• **Your task**: Nothing but the lines from the one with "and Search screens](README_images/image2.png)" down to the one with "## What is this app about?" should be returned, exactly and with both ends included, from the material below.

╭─ The records

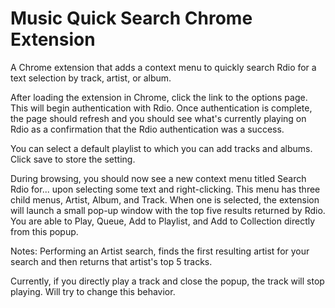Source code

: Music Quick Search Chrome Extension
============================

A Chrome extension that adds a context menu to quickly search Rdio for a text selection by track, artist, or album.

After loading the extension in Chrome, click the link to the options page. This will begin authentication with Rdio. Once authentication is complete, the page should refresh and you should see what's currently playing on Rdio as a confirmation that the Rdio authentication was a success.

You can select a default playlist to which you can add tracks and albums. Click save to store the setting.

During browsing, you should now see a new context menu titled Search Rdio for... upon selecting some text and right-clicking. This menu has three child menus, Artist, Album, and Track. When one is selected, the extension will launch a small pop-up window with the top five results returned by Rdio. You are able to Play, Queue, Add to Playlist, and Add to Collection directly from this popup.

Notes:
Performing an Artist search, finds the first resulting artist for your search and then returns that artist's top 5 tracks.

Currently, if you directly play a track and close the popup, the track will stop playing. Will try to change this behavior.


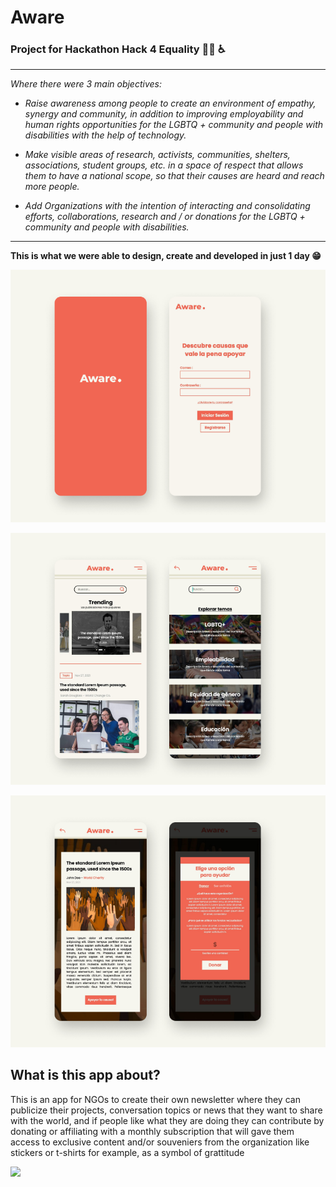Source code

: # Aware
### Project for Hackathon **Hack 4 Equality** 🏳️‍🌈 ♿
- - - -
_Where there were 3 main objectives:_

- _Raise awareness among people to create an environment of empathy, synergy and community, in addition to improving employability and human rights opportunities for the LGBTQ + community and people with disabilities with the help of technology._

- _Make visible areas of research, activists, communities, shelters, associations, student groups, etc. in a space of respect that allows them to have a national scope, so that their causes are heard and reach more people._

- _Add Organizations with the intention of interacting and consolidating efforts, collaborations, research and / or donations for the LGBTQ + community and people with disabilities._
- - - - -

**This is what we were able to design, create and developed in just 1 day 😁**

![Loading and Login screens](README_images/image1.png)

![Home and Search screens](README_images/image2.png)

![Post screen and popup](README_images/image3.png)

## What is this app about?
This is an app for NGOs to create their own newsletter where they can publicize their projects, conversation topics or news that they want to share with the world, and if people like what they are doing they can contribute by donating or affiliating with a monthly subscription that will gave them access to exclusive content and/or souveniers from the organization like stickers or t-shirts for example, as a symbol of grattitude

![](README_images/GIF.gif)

╰─

• **Solution below**:
![Home and Search screens](README_images/image2.png)

![Post screen and popup](README_images/image3.png)

## What is this app about?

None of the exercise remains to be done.